## Input data
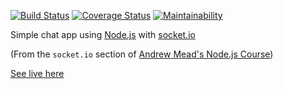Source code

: [![Build Status](https://travis-ci.org/un-tethered/chat-app.svg?branch=master)](https://travis-ci.org/un-tethered/chat-app)
[![Coverage Status](https://coveralls.io/repos/github/un-tethered/chat-app/badge.svg?branch=master)](https://coveralls.io/github/un-tethered/chat-app?branch=master)
[![Maintainability](https://api.codeclimate.com/v1/badges/a5bb2d8115552f1706dd/maintainability)](https://codeclimate.com/github/un-tethered/chat-app/maintainability)

Simple chat app using [Node.js](https://nodejs.org/en/) with [socket.io](https://socket.io)

(From the `socket.io` section of [Andrew Mead's Node.js Course](https://www.udemy.com/user/andrewmead/))

[See live here](https://the-chat-app-omo.herokuapp.com)
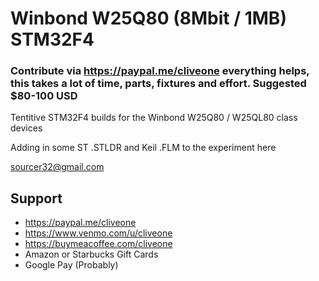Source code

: # Winbond W25Q80 (8Mbit / 1MB) STM32F4
### Contribute via   https://paypal.me/cliveone  everything helps, this takes a lot of time, parts, fixtures and effort. Suggested $80-100 USD

Tentitive STM32F4 builds for the Winbond W25Q80 / W25QL80 class devices

Adding in some ST .STLDR and Keil .FLM to the experiment here

 sourcer32@gmail.com
 
##  Support
 
  *  https://paypal.me/cliveone
  *  https://www.venmo.com/u/cliveone
  *  https://buymeacoffee.com/cliveone
  *  Amazon or Starbucks Gift Cards
  *  Google Pay (Probably)
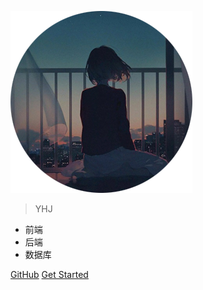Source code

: ![logo](/_media/bg.png)


> YHJ

* 前端
* 后端
* 数据库

[GitHub](https://github.com/Yhj123/docblog)
[Get Started](/_coverpage)
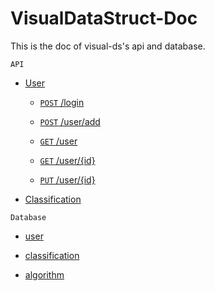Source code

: # VisualDataStruct-Doc

This is the doc of visual-ds's api and database.

`API`

- [User](./api/user/index.md "list of user api")

     - [`POST` /login](./api/user/login.md "doc of login api")

     - [`POST` /user/add](./api/user/add.md "doc of add user api")

     - [`GET` /user](./api/user/userList.md "doc of user list api")

     - [`GET` /user/{id}](./api/user/userDetail.md "doc of user detail api")

     - [`PUT` /user/{id}](./api/user/profile.md "doc of change user api")

- [Classification]()

`Database`

- [user](./database/user.md "doc of table user")

- [classification](./database/classification.md "doc of table classification")

- [algorithm](./database/algorithm.md "doc of table algorithm")

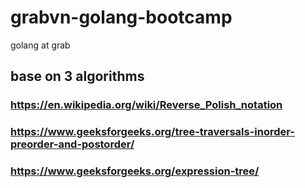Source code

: # grabvn-golang-bootcamp
golang at grab

## base on 3 algorithms
### https://en.wikipedia.org/wiki/Reverse_Polish_notation
### https://www.geeksforgeeks.org/tree-traversals-inorder-preorder-and-postorder/
### https://www.geeksforgeeks.org/expression-tree/
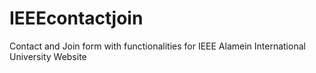 # IEEEcontactjoin
Contact and Join form with functionalities for IEEE Alamein International University Website 
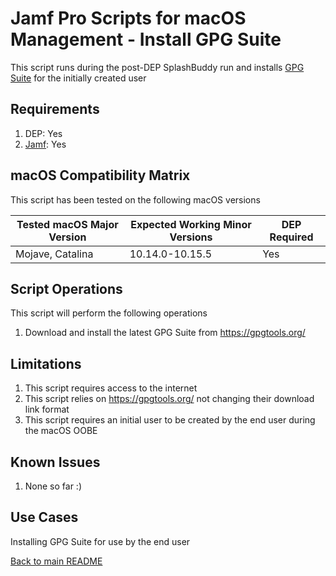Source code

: Jamf Pro Scripts for macOS Management - Install GPG Suite
==============
This script runs during the post-DEP SplashBuddy run and installs [GPG Suite](https://gpgtools.org/) for the initially created user

Requirements
------------
1. DEP: Yes 
2. [Jamf](https://www.jamf.com/products/jamf-pro/): Yes

macOS Compatibility Matrix
------------
This script has been tested on the following macOS versions

| Tested macOS Major Version               | Expected Working Minor Versions     | DEP Required |
|------------------------------------------|-------------------------------------|--------------|
| Mojave, Catalina                         | 10.14.0-10.15.5                     | Yes          |

Script Operations
------------
This script will perform the following operations

1. Download and install the latest GPG Suite from https://gpgtools.org/

Limitations
------------

1. This script requires access to the internet
2. This script relies on https://gpgtools.org/ not changing their download link format
3. This script requires an initial user to be created by the end user during the macOS OOBE 

Known Issues
------------
1. None so far :)

Use Cases
------------
Installing GPG Suite for use by the end user

[Back to main README](../README.md)
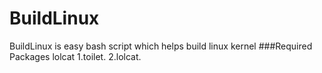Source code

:# BuildLinux
BuildLinux is easy bash script which helps build linux kernel
  ###Required Packages
lolcat
1.toilet.
2.lolcat.

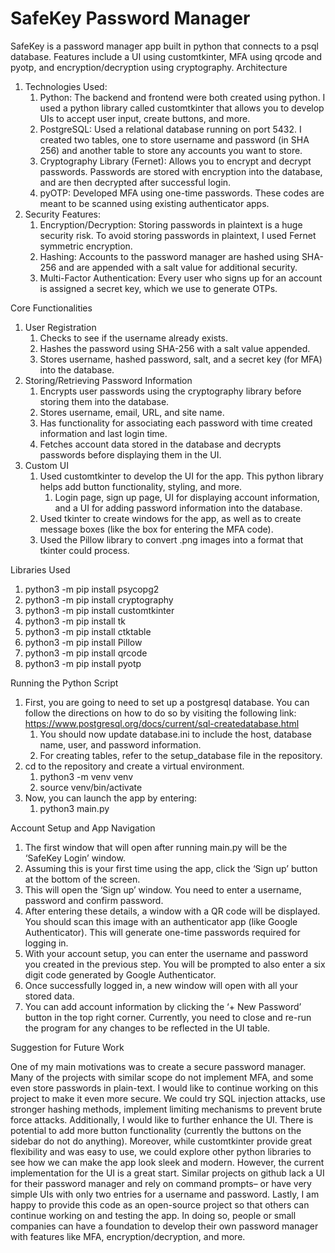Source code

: # SafeKey Password Manager
SafeKey is a password manager app built in python that connects to a psql database. Features include a UI using customtkinter, MFA using qrcode and pyotp, and encryption/decryption using cryptography. 
Architecture
1. Technologies Used: 
   1. Python: The backend and frontend were both created using python. I used a python library called customtkinter that allows you to develop UIs to accept user input, create buttons, and more. 
   2. PostgreSQL: Used a relational database running on port 5432. I created two tables, one to store username and password (in SHA 256) and another table to store any accounts you want to store. 
   3. Cryptography Library (Fernet): Allows you to encrypt and decrypt passwords. Passwords are stored with encryption into the database, and are then decrypted after successful login. 
   4. pyOTP: Developed MFA using one-time passwords. These codes are meant to be scanned using existing authenticator apps. 
2. Security Features: 
   1. Encryption/Decryption: Storing passwords in plaintext is a huge security risk. To avoid storing passwords in plaintext, I used Fernet symmetric encryption. 
   2. Hashing: Accounts to the password manager are hashed using SHA-256 and are appended with a salt value for additional security. 
   3. Multi-Factor Authentication: Every user who signs up for an account is assigned a secret key, which we use to generate OTPs. 

Core Functionalities
1. User Registration
   1. Checks to see if the username already exists. 
   2. Hashes the password using SHA-256 with a salt value appended. 
   3. Stores username, hashed password, salt, and a secret key (for MFA) into the database.
2. Storing/Retrieving Password Information
   1. Encrypts user passwords using the cryptography library before storing them into the database. 
   2. Stores username, email, URL, and site name.
   3. Has functionality for associating each password with time created information and last login time. 
   4. Fetches account data stored in the database and decrypts passwords before displaying them in the UI.
3. Custom UI
   1. Used customtkinter to develop the UI for the app. This python library helps add button functionality, styling, and more. 
      1. Login page, sign up page, UI for displaying account information, and a UI for adding password information into the database. 
   2. Used tkinter to create windows for the app, as well as to create message boxes (like the box for entering the MFA code). 
   3. Used the Pillow library to convert .png images into a format that tkinter could process.
  
Libraries Used
1. python3 -m pip install psycopg2
2. python3 -m pip install cryptography
3. python3 -m pip install customtkinter
4. python3 -m pip install tk
5. python3 -m pip install ctktable
6. python3 -m pip install Pillow
7. python3 -m pip install qrcode
8. python3 -m pip install pyotp

Running the Python Script 
1. First, you are going to need to set up a postgresql database. You can follow the directions on how to do so by visiting the following link: https://www.postgresql.org/docs/current/sql-createdatabase.html
   1. You should now update database.ini to include the host, database name, user, and password information. 
   2. For creating tables, refer to the setup_database file in the repository.
2. cd to the repository and create a virtual environment. 
   1. python3 -m venv venv
   2. source venv/bin/activate
3. Now, you can launch the app by entering:
   1. python3 main.py
  
Account Setup and App Navigation
1. The first window that will open after running main.py will be the ‘SafeKey Login’ window.
2. Assuming this is your first time using the app, click the ‘Sign up’ button at the bottom of the screen. 
3. This will open the ‘Sign up’ window. You need to enter a username, password and confirm password. 
4. After entering these details, a window with a QR code will be displayed. You should scan this image with an authenticator app (like Google Authenticator). This will generate one-time passwords required for logging in. 
5. With your account setup, you can enter the username and password you created in the previous step. You will be prompted to also enter a six digit code generated by Google Authenticator. 
6. Once successfully logged in, a new window will open with all your stored data. 
7. You can add account information by clicking the ‘+ New Password’ button in the top right corner. Currently, you need to close and re-run the program for any changes to be reflected in the UI table.

Suggestion for Future Work

One of my main motivations was to create a secure password manager. Many of the projects with similar scope do not implement MFA, and some even store passwords in plain-text. I would like to continue working on this project to make it even more secure. We could try SQL injection attacks, use stronger hashing methods, implement limiting mechanisms to prevent brute force attacks. 
Additionally, I would like to further enhance the UI. There is potential to add more button functionality (currently the buttons on the sidebar do not do anything). Moreover, while customtkinter provide great flexibility and was easy to use, we could explore other python libraries to see how we can make the app look sleek and modern. However, the current implementation for the UI is a great start. Similar projects on github lack a UI for their password manager and rely on command prompts– or have very simple UIs with only two entries for a username and password. 
Lastly, I am happy to provide this code as an open-source project so that others can continue working on and testing the app. In doing so, people or small companies can have a foundation to develop their own password manager with features like MFA, encryption/decryption, and more.
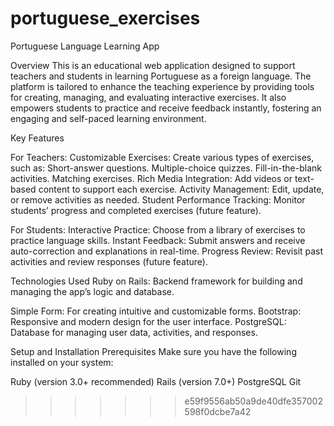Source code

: # portuguese_exercises

Portuguese Language Learning App

Overview
This is an educational web application designed to support teachers and students in learning Portuguese as a foreign language. The platform is tailored to enhance the teaching experience by providing tools for creating, managing, and evaluating interactive exercises. It also empowers students to practice and receive feedback instantly, fostering an engaging and self-paced learning environment.

Key Features

For Teachers:
Customizable Exercises: Create various types of exercises, such as:
Short-answer questions.
Multiple-choice quizzes.
Fill-in-the-blank activities.
Matching exercises.
Rich Media Integration: Add videos or text-based content to support each exercise.
Activity Management: Edit, update, or remove activities as needed.
Student Performance Tracking: Monitor students’ progress and completed exercises (future feature).

For Students:
Interactive Practice: Choose from a library of exercises to practice language skills.
Instant Feedback: Submit answers and receive auto-correction and explanations in real-time.
Progress Review: Revisit past activities and review responses (future feature).

Technologies Used
Ruby on Rails: Backend framework for building and managing the app’s logic and database.

Simple Form: For creating intuitive and customizable forms.
Bootstrap: Responsive and modern design for the user interface.
PostgreSQL: Database for managing user data, activities, and responses.

Setup and Installation
Prerequisites
Make sure you have the following installed on your system:

Ruby (version 3.0+ recommended)
Rails (version 7.0+)
PostgreSQL
Git
>>>>>>> e59f9556ab50a9de40dfe357002598f0dcbe7a42
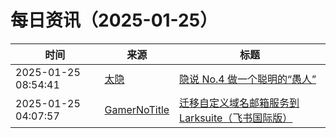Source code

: ﻿# 每日资讯（2025-01-25）

|时间|来源|标题|
|---|---|---|
|2025-01-25 08:54:41|[太隐](https://wangyurui.com/feed.xml)|[隐说 No.4 做一个聪明的“愚人”](https://wangyurui.com/posts/yin-shuo-no-4-zuo-yi-ge-cong-ming-de-yu-ren-ec6c7e0a)|
|2025-01-25 04:07:57|[GamerNoTitle](https://bili33.top/atom.xml)|[迁移自定义域名邮箱服务到Larksuite（飞书国际版）](https://bili33.top/posts/Move-My-Email-to-Larksuite/)|
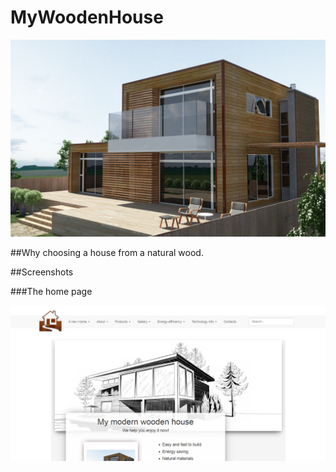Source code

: # MyWoodenHouse

![Cover photo](./Ideas/Images/modern-wooden-house-small.jpg) 

##Why choosing a house from a natural wood.



##Screenshots

###The home page

![Cover photo](./Documentation/Images/home.PNG) 


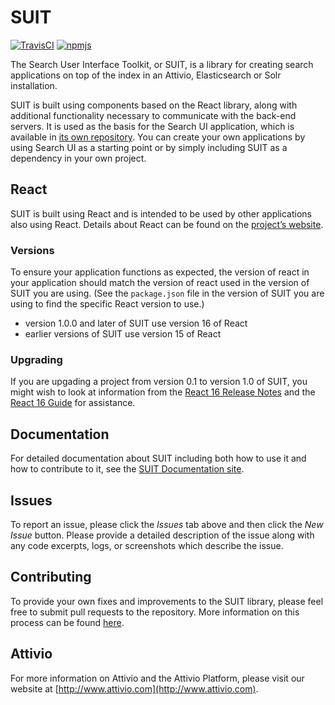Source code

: # SUIT

[![TravisCI][build-badge]][build]
[![npmjs][npm-badge]][npm]

The Search User Interface Toolkit, or SUIT, is a library for creating search applications on top of the index in an Attivio, Elasticsearch or Solr installation.

SUIT is built using components based on the React library, along with additional functionality necessary to communicate with the back-end servers. It is used as the basis for the Search UI application, which is available in [its own repository](https://github.com/attivio/searchui). You can create your own applications by using Search UI as a starting point or by simply including SUIT as a dependency in your own project.

## React
SUIT is built using React and is intended to be used by other applications also using React. Details about React can be found on the [project’s website](https://reactjs.org).

### Versions
To ensure your application functions as expected, the version of react in your application should match the version of react used in the version of SUIT you are using. (See the `package.json` file in the version of SUIT you are using to find the specific React version to use.)

- version 1.0.0 and later of SUIT use version 16 of React
- earlier versions of SUIT use version 15 of React

### Upgrading

If you are upgading a project from version 0.1 to version 1.0 of SUIT, you might wish to look at information from the [React 16 Release Notes](https://github.com/facebook/react/releases?after=16.1.0-rc) and the [React 16 Guide](https://reactjs.org/blog/2017/09/26/react-v16.0.html) for assistance.

## Documentation
For detailed documentation about SUIT including both how to use it and how to contribute to it, see the [SUIT Documentation site](https://attivio.github.io/suit/).

## Issues
To report an issue, please click the *Issues* tab above and then click the *New Issue* button. Please provide a detailed description of the issue along with any code excerpts, logs, or screenshots which describe the issue.

## Contributing
To provide your own fixes and improvements to the SUIT library, please feel free to submit pull requests to the repository. More information on this process can be found [here](CONTRIBUTING.md).

## Attivio
For more information on Attivio and the Attivio Platform, please visit our website at [http://www.attivio.com](http://www.attivio.com).

[build-badge]: https://travis-ci.org/attivio/suit.svg?branch=master
[build]: https://travis-ci.org/attivio/suit

[npm-badge]: https://img.shields.io/npm/v/@attivio/suit.svg
[npm]: https://www.npmjs.org/package/@attivio/suit

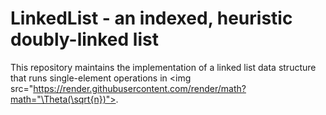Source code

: # LinkedList - an indexed, heuristic doubly-linked list

This repository maintains the implementation of a linked list data structure that runs single-element operations in <img src="https://render.githubusercontent.com/render/math?math="\Theta(\sqrt{n})">.

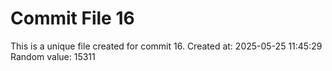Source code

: # Commit File 16

This is a unique file created for commit 16.
Created at: 2025-05-25 11:45:29
Random value: 15311
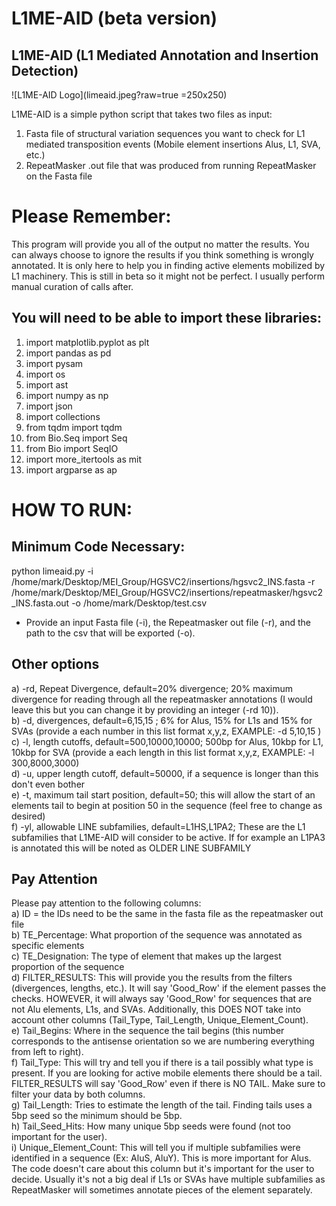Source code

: # L1ME-AID (beta version)
## L1ME-AID (L1 Mediated Annotation and Insertion Detection)
![L1ME-AID Logo](limeaid.jpeg?raw=true =250x250)

L1ME-AID is a simple python script that takes two files as input:
  1) Fasta file of structural variation sequences you want to check for L1 mediated transposition events (Mobile element insertions Alus, L1, SVA, etc.)
  2) RepeatMasker .out file that was produced from running RepeatMasker on the Fasta file

# Please Remember:
This program will provide you all of the output no matter the results. You can always choose to ignore the results if you think something is wrongly annotated. It is only here to help you in finding active elements mobilized by L1 machinery. This is still in beta so it might not be perfect. I usually perform manual curation of calls after. 

## You will need to be able to import these libraries:
  1) import matplotlib.pyplot as plt
  2) import pandas as pd
  3) import pysam
  4) import os
  5) import ast
  6) import numpy as np
  7) import json
  8) import collections
  9) from tqdm import tqdm
  10) from Bio.Seq import Seq
  11) from Bio import SeqIO
  12) import more_itertools as mit
  13) import argparse as ap

# HOW TO RUN:

## Minimum Code Necessary:
python limeaid.py -i /home/mark/Desktop/MEI_Group/HGSVC2/insertions/hgsvc2_INS.fasta -r /home/mark/Desktop/MEI_Group/HGSVC2/insertions/repeatmasker/hgsvc2_INS.fasta.out -o /home/mark/Desktop/test.csv
- Provide an input Fasta file (-i), the Repeatmasker out file (-r), and the path to the csv that will be exported (-o).

## Other options

  a) -rd, Repeat Divergence, default=20% divergence; 20% maximum divergence for reading through all the repeatmasker annotations (I would leave this but you can change it by providing an integer (-rd 10)). <br>
  b) -d, divergences, default=6,15,15 ; 6% for Alus, 15% for L1s and 15% for SVAs (provide a each number in this list format x,y,z, EXAMPLE: -d 5,10,15 )<br>
  c) -l, length cutoffs, default=500,10000,10000; 500bp for Alus, 10kbp for L1, 10kbp for SVA (provide a each length in this list format x,y,z, EXAMPLE: -l 300,8000,3000) <br>
  d) -u, upper length cutoff, default=50000, if a sequence is longer than this don't even bother<br>
  e) -t, maximum tail start position, default=50; this will allow the start of an elements tail to begin at position 50 in the sequence (feel free to change as desired)<br>
  f) -yl, allowable LINE subfamilies, default=L1HS,L1PA2; These are the L1 subfamilies that L1ME-AID will consider to be active. If for example an L1PA3 is annotated this will be noted as OLDER LINE SUBFAMILY<br>

## Pay Attention
Please pay attention to the following columns:<br>
  a) ID = the IDs need to be the same in the fasta file as the repeatmasker out file<br>
  b) TE_Percentage: What proportion of the sequence was annotated as specific elements<br>
  c) TE_Designation: The type of element that makes up the largest proportion of the sequence<br>
  d) FILTER_RESULTS: This will provide you the results from the filters (divergences, lengths, etc.). It will say 'Good_Row' if the element passes the checks. HOWEVER, it will always say 'Good_Row' for sequences that are not Alu elements, L1s, and SVAs. Additionally, this DOES NOT take into account other columns (Tail_Type, Tail_Length, Unique_Element_Count).<br>
  e) Tail_Begins: Where in the sequence the tail begins (this number corresponds to the antisense orientation so we are numbering everything from left to right).<br>
  f) Tail_Type: This will try and tell you if there is a tail possibly what type is present. If you are looking for active mobile elements there should be a tail. FILTER_RESULTS will say 'Good_Row' even if there is NO TAIL. Make sure to filter your data by both columns.<br>
  g) Tail_Length: Tries to estimate the length of the tail. Finding tails uses a 5bp seed so the minimum should be 5bp.<br>
  h) Tail_Seed_Hits: How many unique 5bp seeds were found (not too important for the user).<br>
  i) Unique_Element_Count: This will tell you if multiple subfamilies were identified in a sequence (Ex: AluS, AluY). This is more important for Alus. The code doesn't care about this column but it's important for the user to decide. Usually it's not a big deal if L1s or SVAs have multiple subfamilies as RepeatMasker will sometimes annotate pieces of the element separately. <br>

## Exercise directions
Show all lines in the entries above where the word "Technologies" appears.

## Completed exercise
1. Technologies Used: 
Technologies Used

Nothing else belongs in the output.